# Beaver Blade



## tjp (Feb 17, 2004)

Just picked up one of these instead of a hedge trimmer attachment for my new Stihl. Figured I would save a bunch of $$ if it worked well on the heavy duty brush I need to clear every year. Anyone have some experience with one? Looks like it could get some serious work done. Could cause some serious injury too...

http://www.mfgsupply.com/m/c/BBB008.html?mv_pc=Froogle


----------



## Trail Ninja (Sep 25, 2008)

Yup, worked pretty good on wood but sucked really bad on anything else. I found the if it moved (as in brush or grass) the saw wouldn't cut it. If you have a bunch of tiny trees that need to be trimmed from beside the trail, one inch or bigger, it will be useful. You'll get lots of practise sharpening a saw too. It's almost impossible not to hit the ground with it.

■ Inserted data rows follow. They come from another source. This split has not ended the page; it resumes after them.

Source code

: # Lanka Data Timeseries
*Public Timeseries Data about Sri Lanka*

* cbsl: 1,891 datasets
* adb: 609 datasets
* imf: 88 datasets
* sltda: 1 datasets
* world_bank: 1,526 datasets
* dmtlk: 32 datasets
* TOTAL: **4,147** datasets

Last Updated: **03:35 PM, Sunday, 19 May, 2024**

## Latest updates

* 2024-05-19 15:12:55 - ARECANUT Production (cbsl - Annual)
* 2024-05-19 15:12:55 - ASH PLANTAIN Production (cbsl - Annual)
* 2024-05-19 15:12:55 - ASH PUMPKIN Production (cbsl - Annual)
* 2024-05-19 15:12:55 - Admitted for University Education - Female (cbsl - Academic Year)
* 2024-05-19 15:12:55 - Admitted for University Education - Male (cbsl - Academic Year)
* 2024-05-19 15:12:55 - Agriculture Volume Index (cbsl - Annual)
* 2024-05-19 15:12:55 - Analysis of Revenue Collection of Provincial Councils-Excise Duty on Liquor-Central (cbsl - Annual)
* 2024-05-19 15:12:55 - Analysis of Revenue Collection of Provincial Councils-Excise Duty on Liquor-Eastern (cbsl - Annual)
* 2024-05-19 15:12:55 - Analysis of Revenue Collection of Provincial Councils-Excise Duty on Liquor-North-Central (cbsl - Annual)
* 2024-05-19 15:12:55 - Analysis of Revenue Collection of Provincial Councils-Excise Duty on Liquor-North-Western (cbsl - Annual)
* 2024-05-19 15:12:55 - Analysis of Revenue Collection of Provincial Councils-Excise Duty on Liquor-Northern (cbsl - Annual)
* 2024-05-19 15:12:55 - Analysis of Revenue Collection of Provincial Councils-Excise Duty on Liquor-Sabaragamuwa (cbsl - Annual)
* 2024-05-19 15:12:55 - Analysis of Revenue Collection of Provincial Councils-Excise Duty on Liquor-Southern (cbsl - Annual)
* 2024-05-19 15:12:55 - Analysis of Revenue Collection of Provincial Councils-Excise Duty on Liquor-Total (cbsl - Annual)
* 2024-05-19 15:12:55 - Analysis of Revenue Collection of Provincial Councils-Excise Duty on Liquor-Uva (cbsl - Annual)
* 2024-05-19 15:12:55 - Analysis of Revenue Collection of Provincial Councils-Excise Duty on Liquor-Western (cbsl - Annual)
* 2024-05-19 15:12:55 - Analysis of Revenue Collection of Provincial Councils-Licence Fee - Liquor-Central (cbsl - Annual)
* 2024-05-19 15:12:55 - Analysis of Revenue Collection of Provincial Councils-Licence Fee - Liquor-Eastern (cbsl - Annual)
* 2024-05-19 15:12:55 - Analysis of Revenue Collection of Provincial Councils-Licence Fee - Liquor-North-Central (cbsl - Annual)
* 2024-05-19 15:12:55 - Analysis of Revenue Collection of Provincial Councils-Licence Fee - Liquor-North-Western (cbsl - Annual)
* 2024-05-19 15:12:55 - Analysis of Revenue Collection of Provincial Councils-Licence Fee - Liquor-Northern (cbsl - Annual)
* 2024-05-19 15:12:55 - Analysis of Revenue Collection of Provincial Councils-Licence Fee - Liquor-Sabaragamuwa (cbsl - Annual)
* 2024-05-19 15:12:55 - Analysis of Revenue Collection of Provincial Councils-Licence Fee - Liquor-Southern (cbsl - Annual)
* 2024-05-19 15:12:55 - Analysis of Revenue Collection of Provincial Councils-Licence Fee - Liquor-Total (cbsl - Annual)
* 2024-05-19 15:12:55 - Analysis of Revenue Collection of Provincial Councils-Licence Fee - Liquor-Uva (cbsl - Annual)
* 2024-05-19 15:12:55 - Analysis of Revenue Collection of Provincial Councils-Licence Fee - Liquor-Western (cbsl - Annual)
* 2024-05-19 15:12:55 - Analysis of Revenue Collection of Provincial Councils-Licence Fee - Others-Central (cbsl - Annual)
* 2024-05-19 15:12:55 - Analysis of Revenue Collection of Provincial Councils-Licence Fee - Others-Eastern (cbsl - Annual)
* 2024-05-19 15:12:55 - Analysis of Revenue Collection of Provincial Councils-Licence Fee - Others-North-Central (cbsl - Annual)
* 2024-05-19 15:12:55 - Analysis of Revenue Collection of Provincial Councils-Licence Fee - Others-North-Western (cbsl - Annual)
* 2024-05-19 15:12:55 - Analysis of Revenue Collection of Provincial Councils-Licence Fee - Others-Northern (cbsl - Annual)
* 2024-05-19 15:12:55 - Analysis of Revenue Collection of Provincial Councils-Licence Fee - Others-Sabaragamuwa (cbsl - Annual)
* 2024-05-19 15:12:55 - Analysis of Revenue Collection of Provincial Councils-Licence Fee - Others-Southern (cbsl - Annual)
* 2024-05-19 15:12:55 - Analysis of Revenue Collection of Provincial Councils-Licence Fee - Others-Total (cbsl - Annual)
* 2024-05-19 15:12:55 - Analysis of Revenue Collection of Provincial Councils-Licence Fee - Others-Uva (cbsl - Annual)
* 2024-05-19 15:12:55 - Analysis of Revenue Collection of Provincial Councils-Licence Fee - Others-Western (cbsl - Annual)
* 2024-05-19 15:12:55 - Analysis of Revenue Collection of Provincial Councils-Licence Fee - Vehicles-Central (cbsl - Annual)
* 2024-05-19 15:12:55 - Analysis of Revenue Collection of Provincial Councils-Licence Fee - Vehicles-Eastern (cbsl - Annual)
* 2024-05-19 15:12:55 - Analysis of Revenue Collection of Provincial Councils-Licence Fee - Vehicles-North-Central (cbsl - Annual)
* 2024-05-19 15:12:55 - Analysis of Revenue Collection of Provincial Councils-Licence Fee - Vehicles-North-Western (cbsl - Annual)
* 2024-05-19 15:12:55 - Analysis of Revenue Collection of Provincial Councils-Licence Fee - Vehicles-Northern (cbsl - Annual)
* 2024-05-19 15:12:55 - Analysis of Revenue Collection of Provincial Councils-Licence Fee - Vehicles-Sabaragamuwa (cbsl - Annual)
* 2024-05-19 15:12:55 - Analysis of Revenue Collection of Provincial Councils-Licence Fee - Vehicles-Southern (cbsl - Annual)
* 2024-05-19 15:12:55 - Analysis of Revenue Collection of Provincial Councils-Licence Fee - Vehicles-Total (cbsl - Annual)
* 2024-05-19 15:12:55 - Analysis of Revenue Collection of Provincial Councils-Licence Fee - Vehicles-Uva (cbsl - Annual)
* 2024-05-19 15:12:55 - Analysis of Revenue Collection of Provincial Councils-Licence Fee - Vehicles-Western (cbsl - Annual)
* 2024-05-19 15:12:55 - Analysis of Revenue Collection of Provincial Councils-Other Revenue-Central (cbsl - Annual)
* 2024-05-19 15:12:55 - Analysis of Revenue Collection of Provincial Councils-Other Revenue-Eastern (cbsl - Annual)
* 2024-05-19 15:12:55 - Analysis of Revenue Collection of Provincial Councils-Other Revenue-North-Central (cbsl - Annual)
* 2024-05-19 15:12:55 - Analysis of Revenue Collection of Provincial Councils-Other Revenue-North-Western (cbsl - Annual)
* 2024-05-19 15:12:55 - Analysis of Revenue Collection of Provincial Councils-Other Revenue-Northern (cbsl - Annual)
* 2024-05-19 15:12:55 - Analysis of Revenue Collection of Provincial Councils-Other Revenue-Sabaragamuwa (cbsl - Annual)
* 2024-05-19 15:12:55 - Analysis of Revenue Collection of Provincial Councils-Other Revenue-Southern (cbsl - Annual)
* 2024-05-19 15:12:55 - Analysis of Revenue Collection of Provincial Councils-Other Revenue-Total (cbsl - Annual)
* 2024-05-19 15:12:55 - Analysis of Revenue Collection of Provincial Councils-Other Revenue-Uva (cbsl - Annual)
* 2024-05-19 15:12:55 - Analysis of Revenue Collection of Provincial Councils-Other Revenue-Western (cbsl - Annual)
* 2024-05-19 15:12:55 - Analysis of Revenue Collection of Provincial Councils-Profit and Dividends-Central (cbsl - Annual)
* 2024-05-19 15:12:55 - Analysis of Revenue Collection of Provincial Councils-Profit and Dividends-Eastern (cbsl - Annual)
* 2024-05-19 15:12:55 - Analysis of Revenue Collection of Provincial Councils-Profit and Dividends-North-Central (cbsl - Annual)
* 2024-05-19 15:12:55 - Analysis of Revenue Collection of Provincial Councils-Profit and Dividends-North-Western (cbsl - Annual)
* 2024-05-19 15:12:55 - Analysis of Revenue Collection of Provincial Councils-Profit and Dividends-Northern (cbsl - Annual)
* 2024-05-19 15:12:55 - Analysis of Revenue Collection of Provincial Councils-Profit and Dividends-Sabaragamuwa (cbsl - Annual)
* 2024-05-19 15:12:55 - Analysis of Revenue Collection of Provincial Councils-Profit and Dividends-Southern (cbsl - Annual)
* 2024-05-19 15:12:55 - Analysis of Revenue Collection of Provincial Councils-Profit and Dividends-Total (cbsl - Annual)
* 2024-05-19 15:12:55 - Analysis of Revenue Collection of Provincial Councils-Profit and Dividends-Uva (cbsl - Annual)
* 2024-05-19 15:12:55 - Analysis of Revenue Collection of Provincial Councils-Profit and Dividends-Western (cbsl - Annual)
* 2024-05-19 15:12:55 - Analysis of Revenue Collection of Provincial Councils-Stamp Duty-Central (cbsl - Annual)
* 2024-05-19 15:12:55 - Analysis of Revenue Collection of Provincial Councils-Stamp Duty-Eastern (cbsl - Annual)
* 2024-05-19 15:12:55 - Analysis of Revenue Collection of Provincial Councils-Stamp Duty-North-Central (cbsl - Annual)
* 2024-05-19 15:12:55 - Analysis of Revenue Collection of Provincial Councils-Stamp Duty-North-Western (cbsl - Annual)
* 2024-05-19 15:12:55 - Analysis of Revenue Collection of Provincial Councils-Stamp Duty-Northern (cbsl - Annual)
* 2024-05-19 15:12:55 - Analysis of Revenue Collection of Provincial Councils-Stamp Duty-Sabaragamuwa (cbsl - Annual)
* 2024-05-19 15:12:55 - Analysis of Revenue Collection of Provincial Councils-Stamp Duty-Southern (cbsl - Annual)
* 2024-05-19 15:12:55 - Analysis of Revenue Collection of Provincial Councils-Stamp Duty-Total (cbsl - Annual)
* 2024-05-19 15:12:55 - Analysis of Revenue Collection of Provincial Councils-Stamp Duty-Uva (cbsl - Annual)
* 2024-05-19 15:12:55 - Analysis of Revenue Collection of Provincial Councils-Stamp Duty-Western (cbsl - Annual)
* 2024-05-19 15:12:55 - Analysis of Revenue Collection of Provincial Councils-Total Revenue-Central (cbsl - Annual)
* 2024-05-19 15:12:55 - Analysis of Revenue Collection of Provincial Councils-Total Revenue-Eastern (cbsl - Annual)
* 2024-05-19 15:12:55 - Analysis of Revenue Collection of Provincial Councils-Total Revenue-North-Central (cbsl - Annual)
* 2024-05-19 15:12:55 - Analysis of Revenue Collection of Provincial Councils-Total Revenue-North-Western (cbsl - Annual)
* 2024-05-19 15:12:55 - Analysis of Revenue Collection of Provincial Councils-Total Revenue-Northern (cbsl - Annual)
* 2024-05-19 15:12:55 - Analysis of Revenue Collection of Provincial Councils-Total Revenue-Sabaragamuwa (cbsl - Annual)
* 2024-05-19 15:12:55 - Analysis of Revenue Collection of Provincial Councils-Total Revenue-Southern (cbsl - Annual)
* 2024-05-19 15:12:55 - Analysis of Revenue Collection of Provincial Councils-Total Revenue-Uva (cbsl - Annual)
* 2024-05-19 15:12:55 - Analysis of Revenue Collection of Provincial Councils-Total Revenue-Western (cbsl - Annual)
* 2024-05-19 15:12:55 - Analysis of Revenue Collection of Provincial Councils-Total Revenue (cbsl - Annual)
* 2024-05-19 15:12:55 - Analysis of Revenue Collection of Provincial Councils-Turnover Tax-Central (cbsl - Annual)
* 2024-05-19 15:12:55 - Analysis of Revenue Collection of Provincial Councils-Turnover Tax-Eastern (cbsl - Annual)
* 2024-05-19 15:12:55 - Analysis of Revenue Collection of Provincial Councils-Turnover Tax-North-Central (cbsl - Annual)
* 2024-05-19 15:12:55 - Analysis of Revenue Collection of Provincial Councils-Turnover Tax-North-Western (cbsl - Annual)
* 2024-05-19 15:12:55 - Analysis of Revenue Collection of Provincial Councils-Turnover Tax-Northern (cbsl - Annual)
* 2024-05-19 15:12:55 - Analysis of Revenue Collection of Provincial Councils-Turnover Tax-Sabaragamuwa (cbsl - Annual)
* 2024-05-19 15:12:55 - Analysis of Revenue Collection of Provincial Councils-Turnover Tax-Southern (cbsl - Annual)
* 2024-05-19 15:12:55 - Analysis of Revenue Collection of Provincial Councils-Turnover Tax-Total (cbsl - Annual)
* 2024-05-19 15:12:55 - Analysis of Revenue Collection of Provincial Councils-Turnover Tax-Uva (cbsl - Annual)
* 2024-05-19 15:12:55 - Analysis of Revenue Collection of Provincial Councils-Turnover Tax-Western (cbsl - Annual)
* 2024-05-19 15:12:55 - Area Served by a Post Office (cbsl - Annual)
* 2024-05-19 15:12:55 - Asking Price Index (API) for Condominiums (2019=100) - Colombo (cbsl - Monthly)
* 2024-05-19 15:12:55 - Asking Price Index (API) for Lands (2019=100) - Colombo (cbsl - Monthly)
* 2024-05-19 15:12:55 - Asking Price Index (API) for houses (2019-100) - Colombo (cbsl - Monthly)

You'll probably still want the hedge trimmer attachment as well.


----------



## tjp (Feb 17, 2004)

Thanks for the heads-up, that's king of what I thought. Thinking the beaver blade will be perfect for reaching in and hacking brush near the base on the upslope side, then next year the trimmer will be perfect for keeping the new growth back.


----------



## Trail Ninja (Sep 25, 2008)

I'm just thinking here and I'm not sure if I'm right. You have a choice of a 7" or 9" blade. I've used a chain saw for brushing (do as i say and not as I do,.. don't use a chainsaw for brushing) and it worked way better than the 7" "beaver" blade I used. I'll bet the 9" blade would work better than the 7" on smaller stuff. More blade will hit the stems before they have a chance to bounce out of the way.


----------



## tjp (Feb 17, 2004)

Yeah, I did the chansaw thing for the initial clearing about 3 years ago. I got really good at putting the chain back on, and filing burrs off the guide teeth or whatever they are so the chain would fit back into the slot on the bar. Will never do that again...that was a long day.


----------



## TrailMasonJones (Apr 24, 2011)

I find a normal 8 tooth brush blade to be the best for up to 1" and find that the 80 tooth blades work good for up to about 3" I have tryed the beaver and found it lacking mutch prefer nice cheep Echo blade.


----------